Required work:
Every line of the listing below is to be repeated exactly; the pictures stay out.
★ ★ ★ ★
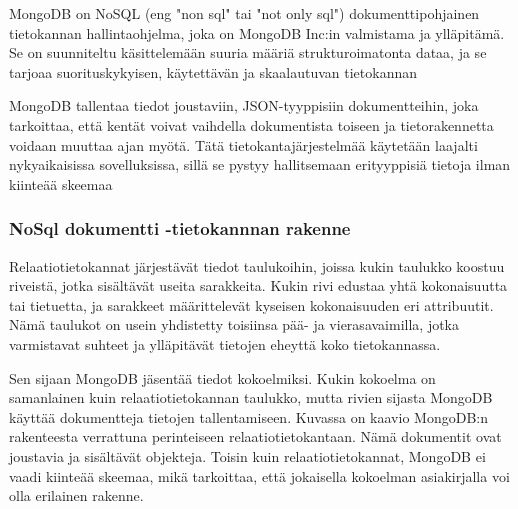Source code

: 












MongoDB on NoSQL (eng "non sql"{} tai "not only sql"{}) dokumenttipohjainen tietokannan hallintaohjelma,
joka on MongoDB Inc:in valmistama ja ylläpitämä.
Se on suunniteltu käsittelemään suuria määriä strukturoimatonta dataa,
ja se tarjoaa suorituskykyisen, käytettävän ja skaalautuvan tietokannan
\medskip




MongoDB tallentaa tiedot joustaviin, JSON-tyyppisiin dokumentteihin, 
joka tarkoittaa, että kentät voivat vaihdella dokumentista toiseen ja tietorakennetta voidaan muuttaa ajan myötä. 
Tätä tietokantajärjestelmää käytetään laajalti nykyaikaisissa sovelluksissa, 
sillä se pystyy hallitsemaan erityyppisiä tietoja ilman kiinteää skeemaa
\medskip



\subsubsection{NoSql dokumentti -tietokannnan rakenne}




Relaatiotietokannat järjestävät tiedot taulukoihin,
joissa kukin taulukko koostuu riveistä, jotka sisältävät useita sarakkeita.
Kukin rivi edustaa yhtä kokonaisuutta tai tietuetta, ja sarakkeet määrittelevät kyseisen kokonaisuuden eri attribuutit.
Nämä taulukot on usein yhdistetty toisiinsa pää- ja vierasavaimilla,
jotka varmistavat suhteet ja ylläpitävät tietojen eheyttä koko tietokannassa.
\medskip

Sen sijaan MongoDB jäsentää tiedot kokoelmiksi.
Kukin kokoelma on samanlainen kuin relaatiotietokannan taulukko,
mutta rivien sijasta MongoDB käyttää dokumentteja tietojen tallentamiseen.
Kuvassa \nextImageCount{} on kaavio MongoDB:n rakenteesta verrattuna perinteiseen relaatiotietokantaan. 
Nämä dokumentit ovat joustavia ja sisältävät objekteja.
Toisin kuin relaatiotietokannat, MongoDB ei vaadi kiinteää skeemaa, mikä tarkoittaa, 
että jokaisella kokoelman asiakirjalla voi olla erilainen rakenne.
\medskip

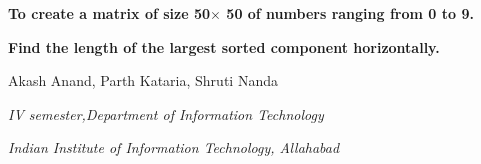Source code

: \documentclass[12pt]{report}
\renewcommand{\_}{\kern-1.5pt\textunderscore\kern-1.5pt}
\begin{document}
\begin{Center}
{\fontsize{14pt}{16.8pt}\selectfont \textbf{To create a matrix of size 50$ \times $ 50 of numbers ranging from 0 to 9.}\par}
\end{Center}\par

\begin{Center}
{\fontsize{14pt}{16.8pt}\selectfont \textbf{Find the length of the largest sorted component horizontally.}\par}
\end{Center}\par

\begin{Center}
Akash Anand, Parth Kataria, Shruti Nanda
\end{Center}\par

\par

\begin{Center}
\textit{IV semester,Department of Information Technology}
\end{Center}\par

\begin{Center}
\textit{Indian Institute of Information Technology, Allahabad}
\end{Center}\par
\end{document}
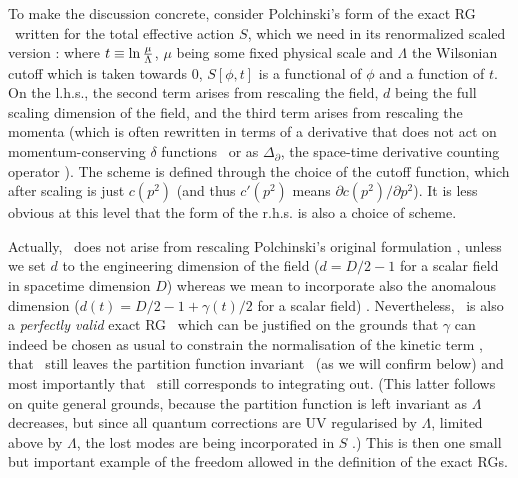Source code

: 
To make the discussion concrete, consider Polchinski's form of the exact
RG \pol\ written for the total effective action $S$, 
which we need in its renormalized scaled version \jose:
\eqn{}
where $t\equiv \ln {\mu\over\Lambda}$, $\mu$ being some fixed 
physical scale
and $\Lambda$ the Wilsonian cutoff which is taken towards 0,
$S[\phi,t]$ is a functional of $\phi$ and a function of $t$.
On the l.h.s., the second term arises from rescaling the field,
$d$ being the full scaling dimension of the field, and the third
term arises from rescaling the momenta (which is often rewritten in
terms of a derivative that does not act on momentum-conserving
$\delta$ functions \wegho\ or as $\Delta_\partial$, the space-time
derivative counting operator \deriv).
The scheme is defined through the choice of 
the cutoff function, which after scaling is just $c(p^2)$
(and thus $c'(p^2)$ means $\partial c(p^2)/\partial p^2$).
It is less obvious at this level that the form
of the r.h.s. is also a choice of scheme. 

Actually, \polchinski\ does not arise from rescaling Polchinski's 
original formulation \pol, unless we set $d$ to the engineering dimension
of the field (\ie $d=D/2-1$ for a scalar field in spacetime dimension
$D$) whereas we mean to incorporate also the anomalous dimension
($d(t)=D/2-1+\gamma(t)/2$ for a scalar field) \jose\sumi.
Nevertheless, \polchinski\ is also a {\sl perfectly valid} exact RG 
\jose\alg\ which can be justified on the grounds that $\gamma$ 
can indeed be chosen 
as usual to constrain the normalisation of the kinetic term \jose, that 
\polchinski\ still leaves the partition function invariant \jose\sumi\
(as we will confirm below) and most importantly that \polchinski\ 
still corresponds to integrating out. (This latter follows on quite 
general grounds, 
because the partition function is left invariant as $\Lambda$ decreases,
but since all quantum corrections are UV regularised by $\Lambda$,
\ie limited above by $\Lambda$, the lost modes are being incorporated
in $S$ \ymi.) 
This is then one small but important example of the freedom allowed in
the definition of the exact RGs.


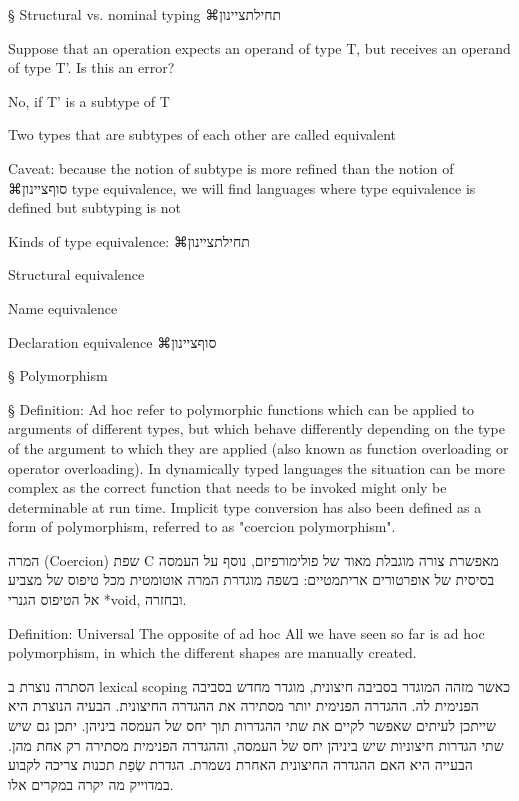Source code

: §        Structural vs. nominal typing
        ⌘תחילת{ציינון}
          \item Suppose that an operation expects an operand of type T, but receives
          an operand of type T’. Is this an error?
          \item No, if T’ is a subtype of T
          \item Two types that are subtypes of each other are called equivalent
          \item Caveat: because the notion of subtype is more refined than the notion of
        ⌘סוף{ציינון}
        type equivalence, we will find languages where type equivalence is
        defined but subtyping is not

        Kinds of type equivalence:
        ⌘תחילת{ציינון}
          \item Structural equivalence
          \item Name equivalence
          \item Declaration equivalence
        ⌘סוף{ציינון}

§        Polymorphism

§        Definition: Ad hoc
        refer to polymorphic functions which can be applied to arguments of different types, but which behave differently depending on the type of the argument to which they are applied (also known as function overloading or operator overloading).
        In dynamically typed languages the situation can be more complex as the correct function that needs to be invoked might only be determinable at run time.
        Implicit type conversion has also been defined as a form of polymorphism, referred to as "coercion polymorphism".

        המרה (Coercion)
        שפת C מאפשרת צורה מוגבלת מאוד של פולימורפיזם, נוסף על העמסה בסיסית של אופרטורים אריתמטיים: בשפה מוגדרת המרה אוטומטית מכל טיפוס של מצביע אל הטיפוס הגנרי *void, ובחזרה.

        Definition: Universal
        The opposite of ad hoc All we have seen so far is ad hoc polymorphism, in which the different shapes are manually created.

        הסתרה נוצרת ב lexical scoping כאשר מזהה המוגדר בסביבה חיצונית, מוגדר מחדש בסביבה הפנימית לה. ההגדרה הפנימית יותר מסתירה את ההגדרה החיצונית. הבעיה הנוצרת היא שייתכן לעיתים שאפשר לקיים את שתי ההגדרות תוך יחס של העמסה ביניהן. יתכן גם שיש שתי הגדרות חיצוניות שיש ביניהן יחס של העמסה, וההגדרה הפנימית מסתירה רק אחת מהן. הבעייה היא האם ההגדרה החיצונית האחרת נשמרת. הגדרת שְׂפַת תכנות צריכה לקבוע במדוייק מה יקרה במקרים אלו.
★ ★ ★ ★
Result:
Source code

: 












MongoDB on NoSQL (eng "non sql"{} tai "not only sql"{}) dokumenttipohjainen tietokannan hallintaohjelma,
joka on MongoDB Inc:in valmistama ja ylläpitämä.
Se on suunniteltu käsittelemään suuria määriä strukturoimatonta dataa,
ja se tarjoaa suorituskykyisen, käytettävän ja skaalautuvan tietokannan
\medskip




MongoDB tallentaa tiedot joustaviin, JSON-tyyppisiin dokumentteihin, 
joka tarkoittaa, että kentät voivat vaihdella dokumentista toiseen ja tietorakennetta voidaan muuttaa ajan myötä. 
Tätä tietokantajärjestelmää käytetään laajalti nykyaikaisissa sovelluksissa, 
sillä se pystyy hallitsemaan erityyppisiä tietoja ilman kiinteää skeemaa
\medskip



\subsubsection{NoSql dokumentti -tietokannnan rakenne}




Relaatiotietokannat järjestävät tiedot taulukoihin,
joissa kukin taulukko koostuu riveistä, jotka sisältävät useita sarakkeita.
Kukin rivi edustaa yhtä kokonaisuutta tai tietuetta, ja sarakkeet määrittelevät kyseisen kokonaisuuden eri attribuutit.
Nämä taulukot on usein yhdistetty toisiinsa pää- ja vierasavaimilla,
jotka varmistavat suhteet ja ylläpitävät tietojen eheyttä koko tietokannassa.
\medskip

Sen sijaan MongoDB jäsentää tiedot kokoelmiksi.
Kukin kokoelma on samanlainen kuin relaatiotietokannan taulukko,
mutta rivien sijasta MongoDB käyttää dokumentteja tietojen tallentamiseen.
Kuvassa \nextImageCount{} on kaavio MongoDB:n rakenteesta verrattuna perinteiseen relaatiotietokantaan. 
Nämä dokumentit ovat joustavia ja sisältävät objekteja.
Toisin kuin relaatiotietokannat, MongoDB ei vaadi kiinteää skeemaa, mikä tarkoittaa, 
että jokaisella kokoelman asiakirjalla voi olla erilainen rakenne.
\medskip

Source code

: \documentclass[12pt]{report}
\renewcommand{\_}{\kern-1.5pt\textunderscore\kern-1.5pt}
\begin{document}
\begin{Center}
{\fontsize{14pt}{16.8pt}\selectfont \textbf{To create a matrix of size 50$ \times $ 50 of numbers ranging from 0 to 9.}\par}
\end{Center}\par

\begin{Center}
{\fontsize{14pt}{16.8pt}\selectfont \textbf{Find the length of the largest sorted component horizontally.}\par}
\end{Center}\par

\begin{Center}
Akash Anand, Parth Kataria, Shruti Nanda
\end{Center}\par

\par

\begin{Center}
\textit{IV semester,Department of Information Technology}
\end{Center}\par

\begin{Center}
\textit{Indian Institute of Information Technology, Allahabad}
\end{Center}\par
\end{document}
Source code

: 
To make the discussion concrete, consider Polchinski's form of the exact
RG \pol\ written for the total effective action $S$, 
which we need in its renormalized scaled version \jose:
\eqn{}
where $t\equiv \ln {\mu\over\Lambda}$, $\mu$ being some fixed 
physical scale
and $\Lambda$ the Wilsonian cutoff which is taken towards 0,
$S[\phi,t]$ is a functional of $\phi$ and a function of $t$.
On the l.h.s., the second term arises from rescaling the field,
$d$ being the full scaling dimension of the field, and the third
term arises from rescaling the momenta (which is often rewritten in
terms of a derivative that does not act on momentum-conserving
$\delta$ functions \wegho\ or as $\Delta_\partial$, the space-time
derivative counting operator \deriv).
The scheme is defined through the choice of 
the cutoff function, which after scaling is just $c(p^2)$
(and thus $c'(p^2)$ means $\partial c(p^2)/\partial p^2$).
It is less obvious at this level that the form
of the r.h.s. is also a choice of scheme. 

Actually, \polchinski\ does not arise from rescaling Polchinski's 
original formulation \pol, unless we set $d$ to the engineering dimension
of the field (\ie $d=D/2-1$ for a scalar field in spacetime dimension
$D$) whereas we mean to incorporate also the anomalous dimension
($d(t)=D/2-1+\gamma(t)/2$ for a scalar field) \jose\sumi.
Nevertheless, \polchinski\ is also a {\sl perfectly valid} exact RG 
\jose\alg\ which can be justified on the grounds that $\gamma$ 
can indeed be chosen 
as usual to constrain the normalisation of the kinetic term \jose, that 
\polchinski\ still leaves the partition function invariant \jose\sumi\
(as we will confirm below) and most importantly that \polchinski\ 
still corresponds to integrating out. (This latter follows on quite 
general grounds, 
because the partition function is left invariant as $\Lambda$ decreases,
but since all quantum corrections are UV regularised by $\Lambda$,
\ie limited above by $\Lambda$, the lost modes are being incorporated
in $S$ \ymi.) 
This is then one small but important example of the freedom allowed in
the definition of the exact RGs.


Source code

: §        Structural vs. nominal typing
        ⌘תחילת{ציינון}
          \item Suppose that an operation expects an operand of type T, but receives
          an operand of type T’. Is this an error?
          \item No, if T’ is a subtype of T
          \item Two types that are subtypes of each other are called equivalent
          \item Caveat: because the notion of subtype is more refined than the notion of
        ⌘סוף{ציינון}
        type equivalence, we will find languages where type equivalence is
        defined but subtyping is not

        Kinds of type equivalence:
        ⌘תחילת{ציינון}
          \item Structural equivalence
          \item Name equivalence
          \item Declaration equivalence
        ⌘סוף{ציינון}

§        Polymorphism

§        Definition: Ad hoc
        refer to polymorphic functions which can be applied to arguments of different types, but which behave differently depending on the type of the argument to which they are applied (also known as function overloading or operator overloading).
        In dynamically typed languages the situation can be more complex as the correct function that needs to be invoked might only be determinable at run time.
        Implicit type conversion has also been defined as a form of polymorphism, referred to as "coercion polymorphism".

        המרה (Coercion)
        שפת C מאפשרת צורה מוגבלת מאוד של פולימורפיזם, נוסף על העמסה בסיסית של אופרטורים אריתמטיים: בשפה מוגדרת המרה אוטומטית מכל טיפוס של מצביע אל הטיפוס הגנרי *void, ובחזרה.

        Definition: Universal
        The opposite of ad hoc All we have seen so far is ad hoc polymorphism, in which the different shapes are manually created.

        הסתרה נוצרת ב lexical scoping כאשר מזהה המוגדר בסביבה חיצונית, מוגדר מחדש בסביבה הפנימית לה. ההגדרה הפנימית יותר מסתירה את ההגדרה החיצונית. הבעיה הנוצרת היא שייתכן לעיתים שאפשר לקיים את שתי ההגדרות תוך יחס של העמסה ביניהן. יתכן גם שיש שתי הגדרות חיצוניות שיש ביניהן יחס של העמסה, וההגדרה הפנימית מסתירה רק אחת מהן. הבעייה היא האם ההגדרה החיצונית האחרת נשמרת. הגדרת שְׂפַת תכנות צריכה לקבוע במדוייק מה יקרה במקרים אלו.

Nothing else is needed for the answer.